Historically, textiles in village life were not sold but they held important spiritual protections. In refugee camps and beyond, the sale of textiles generated important income for families, and this creation of textiles for commerce brought on changes to this centuries-old art form. Story cloths emerged with pictorial art, sometimes sharing escape narratives of those in refugee camps.

As the memory of the Vietnam War receded and American buyers required more upbeat subjects, many of the story cloth subjects morphed into representations of a new life in America or nostalgia for the pastoral life left behind (animals in a jungle, scenes of village life, or illustrated Hmong folk tales with English text).

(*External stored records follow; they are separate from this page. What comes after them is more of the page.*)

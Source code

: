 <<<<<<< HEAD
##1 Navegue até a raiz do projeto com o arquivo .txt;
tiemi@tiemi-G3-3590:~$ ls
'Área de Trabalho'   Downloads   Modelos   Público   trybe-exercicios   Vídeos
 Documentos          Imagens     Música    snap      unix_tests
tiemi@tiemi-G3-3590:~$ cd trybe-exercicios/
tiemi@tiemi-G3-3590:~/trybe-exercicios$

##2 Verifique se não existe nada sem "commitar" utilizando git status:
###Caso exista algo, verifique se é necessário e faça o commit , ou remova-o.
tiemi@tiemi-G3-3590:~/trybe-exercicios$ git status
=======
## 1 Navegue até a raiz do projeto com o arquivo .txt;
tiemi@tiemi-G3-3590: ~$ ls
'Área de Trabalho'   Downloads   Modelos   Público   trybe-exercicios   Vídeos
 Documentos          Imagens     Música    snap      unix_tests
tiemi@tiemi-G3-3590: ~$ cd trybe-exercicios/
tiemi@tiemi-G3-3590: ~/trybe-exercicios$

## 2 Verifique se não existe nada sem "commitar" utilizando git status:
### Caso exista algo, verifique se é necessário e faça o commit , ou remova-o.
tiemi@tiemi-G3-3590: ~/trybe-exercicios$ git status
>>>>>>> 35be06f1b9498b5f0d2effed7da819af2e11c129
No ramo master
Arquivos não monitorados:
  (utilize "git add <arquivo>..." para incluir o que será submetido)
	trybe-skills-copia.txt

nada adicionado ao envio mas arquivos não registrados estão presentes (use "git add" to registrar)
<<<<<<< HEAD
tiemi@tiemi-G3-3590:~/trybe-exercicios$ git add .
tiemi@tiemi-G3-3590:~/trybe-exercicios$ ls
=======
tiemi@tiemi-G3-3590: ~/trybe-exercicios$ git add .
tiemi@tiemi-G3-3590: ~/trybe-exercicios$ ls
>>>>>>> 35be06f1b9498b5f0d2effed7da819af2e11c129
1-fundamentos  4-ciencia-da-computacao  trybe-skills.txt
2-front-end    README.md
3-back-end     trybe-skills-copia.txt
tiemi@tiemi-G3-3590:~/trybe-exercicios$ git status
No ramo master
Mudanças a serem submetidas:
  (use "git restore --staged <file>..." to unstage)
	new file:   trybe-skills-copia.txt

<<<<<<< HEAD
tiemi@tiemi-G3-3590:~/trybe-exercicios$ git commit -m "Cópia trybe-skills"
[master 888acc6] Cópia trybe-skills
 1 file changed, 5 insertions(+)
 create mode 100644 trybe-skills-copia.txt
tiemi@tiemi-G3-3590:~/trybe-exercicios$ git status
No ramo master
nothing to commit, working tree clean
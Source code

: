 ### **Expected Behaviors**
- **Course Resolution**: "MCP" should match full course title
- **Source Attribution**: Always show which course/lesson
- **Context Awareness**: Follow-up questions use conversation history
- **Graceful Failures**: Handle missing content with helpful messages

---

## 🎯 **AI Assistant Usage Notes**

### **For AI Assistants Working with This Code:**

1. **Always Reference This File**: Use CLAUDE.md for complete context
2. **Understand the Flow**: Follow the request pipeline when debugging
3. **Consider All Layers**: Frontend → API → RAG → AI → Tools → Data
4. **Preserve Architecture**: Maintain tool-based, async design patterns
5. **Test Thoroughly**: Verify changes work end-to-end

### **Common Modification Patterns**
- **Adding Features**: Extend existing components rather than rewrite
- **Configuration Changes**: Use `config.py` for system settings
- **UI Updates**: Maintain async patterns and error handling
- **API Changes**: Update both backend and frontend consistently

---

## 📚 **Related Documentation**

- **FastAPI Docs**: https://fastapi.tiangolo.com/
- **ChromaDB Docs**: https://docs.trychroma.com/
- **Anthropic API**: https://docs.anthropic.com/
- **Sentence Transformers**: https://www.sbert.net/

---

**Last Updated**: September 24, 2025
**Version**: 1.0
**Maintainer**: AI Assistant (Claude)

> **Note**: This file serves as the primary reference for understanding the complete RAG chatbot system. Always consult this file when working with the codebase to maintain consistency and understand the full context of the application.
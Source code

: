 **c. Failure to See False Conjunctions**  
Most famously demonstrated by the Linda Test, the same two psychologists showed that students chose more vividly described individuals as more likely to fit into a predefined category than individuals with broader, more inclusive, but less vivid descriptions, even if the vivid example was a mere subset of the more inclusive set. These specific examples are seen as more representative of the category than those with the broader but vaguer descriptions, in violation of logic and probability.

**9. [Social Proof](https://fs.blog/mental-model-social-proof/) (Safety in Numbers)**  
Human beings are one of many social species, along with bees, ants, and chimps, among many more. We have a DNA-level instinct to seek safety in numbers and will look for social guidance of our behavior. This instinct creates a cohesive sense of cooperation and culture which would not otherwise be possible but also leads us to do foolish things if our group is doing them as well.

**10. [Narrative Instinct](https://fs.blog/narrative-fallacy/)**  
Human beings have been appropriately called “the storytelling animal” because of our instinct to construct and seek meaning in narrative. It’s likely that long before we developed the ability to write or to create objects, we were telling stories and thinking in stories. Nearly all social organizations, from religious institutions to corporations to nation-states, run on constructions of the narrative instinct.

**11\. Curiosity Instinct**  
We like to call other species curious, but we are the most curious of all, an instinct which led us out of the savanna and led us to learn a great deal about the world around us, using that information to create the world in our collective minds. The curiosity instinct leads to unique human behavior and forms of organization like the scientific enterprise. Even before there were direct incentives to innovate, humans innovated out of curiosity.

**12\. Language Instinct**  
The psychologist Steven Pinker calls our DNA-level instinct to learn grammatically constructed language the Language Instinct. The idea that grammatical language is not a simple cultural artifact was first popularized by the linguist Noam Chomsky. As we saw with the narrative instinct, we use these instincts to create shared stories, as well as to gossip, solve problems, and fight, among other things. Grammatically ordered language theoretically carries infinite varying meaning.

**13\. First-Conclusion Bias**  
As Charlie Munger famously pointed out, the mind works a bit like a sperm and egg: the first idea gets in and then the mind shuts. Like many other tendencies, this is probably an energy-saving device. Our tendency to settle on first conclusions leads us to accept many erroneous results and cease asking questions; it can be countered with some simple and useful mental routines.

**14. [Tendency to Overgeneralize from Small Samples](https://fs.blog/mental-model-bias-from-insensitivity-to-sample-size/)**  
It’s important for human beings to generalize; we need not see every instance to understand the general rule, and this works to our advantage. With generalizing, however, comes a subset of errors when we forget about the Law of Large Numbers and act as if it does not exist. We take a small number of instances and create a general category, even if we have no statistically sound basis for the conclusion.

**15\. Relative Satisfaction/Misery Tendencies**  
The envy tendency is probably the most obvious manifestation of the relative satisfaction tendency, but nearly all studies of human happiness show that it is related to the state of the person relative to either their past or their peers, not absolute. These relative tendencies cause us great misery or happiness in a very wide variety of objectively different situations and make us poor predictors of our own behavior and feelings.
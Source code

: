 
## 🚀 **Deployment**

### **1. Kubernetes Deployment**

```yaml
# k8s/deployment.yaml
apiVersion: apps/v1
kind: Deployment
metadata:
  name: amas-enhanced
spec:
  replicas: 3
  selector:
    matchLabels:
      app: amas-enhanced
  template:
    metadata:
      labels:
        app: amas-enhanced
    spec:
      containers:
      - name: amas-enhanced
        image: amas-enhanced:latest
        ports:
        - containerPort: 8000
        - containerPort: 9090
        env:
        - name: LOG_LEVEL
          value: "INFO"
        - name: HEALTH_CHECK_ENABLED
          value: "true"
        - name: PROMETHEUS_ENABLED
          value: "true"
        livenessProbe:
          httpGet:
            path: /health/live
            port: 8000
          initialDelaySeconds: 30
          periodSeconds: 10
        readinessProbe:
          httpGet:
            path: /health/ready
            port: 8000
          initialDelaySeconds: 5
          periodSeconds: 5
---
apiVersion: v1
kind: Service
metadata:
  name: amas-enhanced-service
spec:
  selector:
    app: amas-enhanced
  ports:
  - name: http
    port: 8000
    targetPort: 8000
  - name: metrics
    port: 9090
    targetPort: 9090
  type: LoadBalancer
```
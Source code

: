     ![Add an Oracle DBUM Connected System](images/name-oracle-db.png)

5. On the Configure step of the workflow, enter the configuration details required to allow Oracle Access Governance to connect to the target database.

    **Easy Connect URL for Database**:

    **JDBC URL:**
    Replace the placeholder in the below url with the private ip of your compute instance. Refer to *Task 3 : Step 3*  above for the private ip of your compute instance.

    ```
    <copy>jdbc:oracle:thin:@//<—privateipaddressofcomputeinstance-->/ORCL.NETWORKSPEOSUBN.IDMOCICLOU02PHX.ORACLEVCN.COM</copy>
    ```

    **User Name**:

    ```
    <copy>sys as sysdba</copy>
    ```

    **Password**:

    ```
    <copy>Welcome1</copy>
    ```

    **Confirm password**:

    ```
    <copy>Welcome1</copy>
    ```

The works in this exhibition demonstrate a period in time when old paj ntaub influenced new designs, often produced at a larger scale or with more space devoted to the triangular borders, and embroidered story cloths changed to fit a new market that was different from tourists
or relief workers in the camps. The works show how the profound relevance of textiles as infrastructure in the Hmong social fabric has never been part of a fixed cultural tableau, even as the narrative is adapted to fit new realities.

Organized and toured by ExhibitsUSA, a national part of Mid-America Arts Alliance, the exhibition was first curated in 1999 by Carl Magnuson, a cultural anthropologist, working with a Hmong refugee community. Curatorial updates have been done by Geraldine Craig, who has published more than a hundred essays on contemporary art and Hmong textiles, in venues such as the Hmong Studies Journal, The Journal of Modern Craft, Art in America, and Surface Design Journal.

Craig is currently department head of art at Kansas State University, and previously served for six years as assistant director for academic programs at Cranbrook Academy of Art. ExhibitsUSA sends more than 25 exhibitions on tour to more than 100 small- and mid-sized communities every year. Based in Kansas City, Missouri, Mid-America is the oldest nonprofit regional arts organization in the United States. More information is available at www.maaa.org and www.eusa.org.